IT'S 9.15pm, half an hour after the band is due onstage - and flamboyant frontman Axl Rose has yet to touch down in his helicopter.

Nothing changes on planet Guns N' Roses.

It's close on 10pm when the LG Arena house lights are cut, and the opening strains of Also Sprach Zarathustra boom out. The slashed guitar chords of Chinese Democracy cut through a haze of muddy sound, a chubby Axl bounds to the front of the stage and the faithful are prepared to forgive and forget.

The two-hour set that follows answers the big questions. How can it be Guns N' Roses without guitar guru Slash? It can't. How can Slash's solo career match his Guns glories without Axl? It can't.

Like Daltrey and Townshend; Plant and Page; Jagger and Richards; Tyler and Perry, it was the synergy of the two talents that made the original Hollywood hellraisers what they once were.

And yes, there were those who grumbled through last Sunday's gig; those who adopted a pose of studied indifference. But purists be damned. That was then; this is now.

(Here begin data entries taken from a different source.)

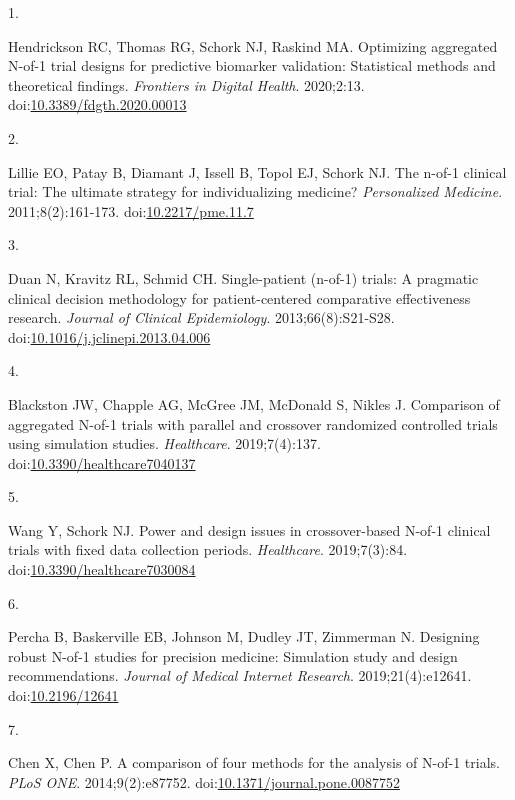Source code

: \documentclass[
  11pt,
]{article}
\newlength{\cslhangindent}
\newlength{\csllabelwidth}
\newenvironment{CSLReferences}[2] %
 {\begin{list}{}{%
  \setlength{\itemindent}{0pt}
  \setlength{\leftmargin}{0pt}
  \setlength{\parsep}{0pt}
  \ifodd #1
   \setlength{\leftmargin}{\cslhangindent}
   \setlength{\itemindent}{-1\cslhangindent}
  \fi
  \setlength{\itemsep}{#2\baselineskip}}}
 {\end{list}}
\newcommand{\CSLLeftMargin}[1]{\parbox[t]{\csllabelwidth}{\strut#1\strut}}
\newcommand{\CSLRightInline}[1]{\parbox[t]{\linewidth - \csllabelwidth}{\strut#1\strut}}
\begin{document}
\protect{}\label{refs}
\begin{CSLReferences}{0}{1}
\CSLLeftMargin{1. }%
\CSLRightInline{Hendrickson RC, Thomas RG, Schork NJ, Raskind MA. Optimizing aggregated {N}-of-1 trial designs for predictive biomarker validation: Statistical methods and theoretical findings. \emph{Frontiers in Digital Health}. 2020;2:13. doi:\href{https://doi.org/10.3389/fdgth.2020.00013}{10.3389/fdgth.2020.00013}}

\CSLLeftMargin{2. }%
\CSLRightInline{Lillie EO, Patay B, Diamant J, Issell B, Topol EJ, Schork NJ. The n-of-1 clinical trial: The ultimate strategy for individualizing medicine? \emph{Personalized Medicine}. 2011;8(2):161-173. doi:\href{https://doi.org/10.2217/pme.11.7}{10.2217/pme.11.7}}

\CSLLeftMargin{3. }%
\CSLRightInline{Duan N, Kravitz RL, Schmid CH. Single-patient (n-of-1) trials: A pragmatic clinical decision methodology for patient-centered comparative effectiveness research. \emph{Journal of Clinical Epidemiology}. 2013;66(8):S21-S28. doi:\href{https://doi.org/10.1016/j.jclinepi.2013.04.006}{10.1016/j.jclinepi.2013.04.006}}

\CSLLeftMargin{4. }%
\CSLRightInline{Blackston JW, Chapple AG, McGree JM, McDonald S, Nikles J. Comparison of aggregated {N}-of-1 trials with parallel and crossover randomized controlled trials using simulation studies. \emph{Healthcare}. 2019;7(4):137. doi:\href{https://doi.org/10.3390/healthcare7040137}{10.3390/healthcare7040137}}

\CSLLeftMargin{5. }%
\CSLRightInline{Wang Y, Schork NJ. Power and design issues in crossover-based {N}-of-1 clinical trials with fixed data collection periods. \emph{Healthcare}. 2019;7(3):84. doi:\href{https://doi.org/10.3390/healthcare7030084}{10.3390/healthcare7030084}}

\CSLLeftMargin{6. }%
\CSLRightInline{Percha B, Baskerville EB, Johnson M, Dudley JT, Zimmerman N. Designing robust {N}-of-1 studies for precision medicine: Simulation study and design recommendations. \emph{Journal of Medical Internet Research}. 2019;21(4):e12641. doi:\href{https://doi.org/10.2196/12641}{10.2196/12641}}

\CSLLeftMargin{7. }%
\CSLRightInline{Chen X, Chen P. A comparison of four methods for the analysis of {N}-of-1 trials. \emph{PLoS ONE}. 2014;9(2):e87752. doi:\href{https://doi.org/10.1371/journal.pone.0087752}{10.1371/journal.pone.0087752}}


\end{CSLReferences}
\end{document}
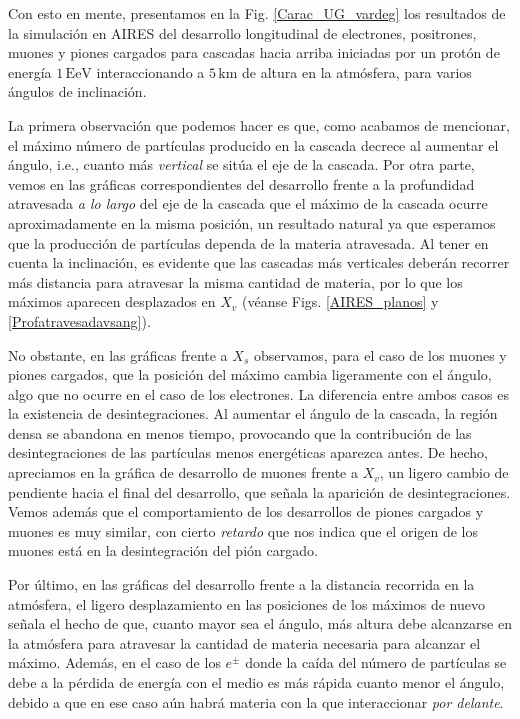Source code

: \documentclass[12 pt, a4paper]{article} %
\numberwithin{equation}{section}
\numberwithin{figure}{section}
\numberwithin{table}{section}
\begin{document}
Con esto en mente, presentamos en la Fig. \ref{Carac_UG_vardeg} los resultados de la simulación en AIRES del desarrollo longitudinal de electrones, positrones, muones y piones cargados para cascadas hacia arriba iniciadas por un protón de energía $1\,\mathrm{EeV}$ interaccionando a $5\,\mathrm{km}$ de altura en la atmósfera, para varios ángulos de inclinación.

La primera observación que podemos hacer es que, como acabamos de mencionar, el máximo número de partículas producido en la cascada decrece al aumentar el ángulo, i.e., cuanto más \textit{vertical} se sitúa el eje de la cascada. Por otra parte, vemos en las gráficas correspondientes del desarrollo frente a la profundidad atravesada \textit{a lo largo} del eje de la cascada que el máximo de la cascada ocurre aproximadamente en la misma posición, un resultado natural ya que esperamos que la producción de partículas dependa de la materia atravesada. Al tener en cuenta la inclinación, es evidente que las cascadas más verticales deberán recorrer más distancia para atravesar la misma cantidad de materia, por lo que los máximos aparecen desplazados en $X_v$ (véanse Figs. \ref{AIRES_planos} y \ref{Profatravesadavsang}). 

No obstante, en las gráficas frente a $X_s$ observamos, para el caso de los muones y piones cargados, que la posición del máximo cambia ligeramente con el ángulo, algo que no ocurre en el caso de los electrones. La diferencia entre ambos casos es la existencia de desintegraciones. Al aumentar el ángulo de la cascada, la región densa se abandona en menos tiempo, provocando que la contribución de las desintegraciones de las partículas menos energéticas aparezca antes. De hecho, apreciamos en la gráfica de desarrollo de muones frente a $X_v$, un ligero cambio de pendiente hacia el final del desarrollo, que señala la aparición de desintegraciones. Vemos además que el comportamiento de los desarrollos de piones cargados y muones es muy similar, con cierto \textit{retardo} que nos indica que el origen de los muones está en la desintegración del pión cargado.

Por último, en las gráficas del desarrollo frente a la distancia recorrida en la atmósfera, el ligero desplazamiento en las posiciones de los máximos de nuevo señala el hecho de que, cuanto mayor sea el ángulo, más altura debe alcanzarse en la atmósfera para atravesar la cantidad de materia necesaria para alcanzar el máximo. Además, en el caso de los $e^\pm$ donde la caída del número de partículas se debe a la pérdida de energía con el medio es más rápida cuanto menor el ángulo, debido a que en ese caso aún habrá materia con la que interaccionar \textit{por delante}.
\end{document}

Take Guns and Slash for what they are - two incendiary acts who just happen to share a back catalogue of rock classics.

Although Rose has piled on the pounds and looks like a villain from Miami Vice, he still has that throatshredding vocal. It's not always there on demand, but it's still a weapon of mass seduction.

Axl has addressed the absence of Slash by replacing him with three axemen: Richard Fortus, DJ Ashba and Rom 'Bumblefoot' Thal.

If Marvel Comics did guitar heroes, these three would fit the bill. Fortus and Ashba, in particular, are primary colour cartoon rock idols. Thal is more the old-fashioned rocker.

But the set. Welcome To The Jungle, It's So Easy and Mr Brownstone follow in quick succession, crowd pleasers all.

Then comes the first real surprise of the night. The dramatic, bluesy Sorry - a bit-part player in Chinese Democracy Fireworks - is a smouldering sensation, dwarfing all that has gone before.

Then he blows it with the messy Shackler's Revenge, the sheer number of participants (this is an eight-piece band) getting in the way of each other.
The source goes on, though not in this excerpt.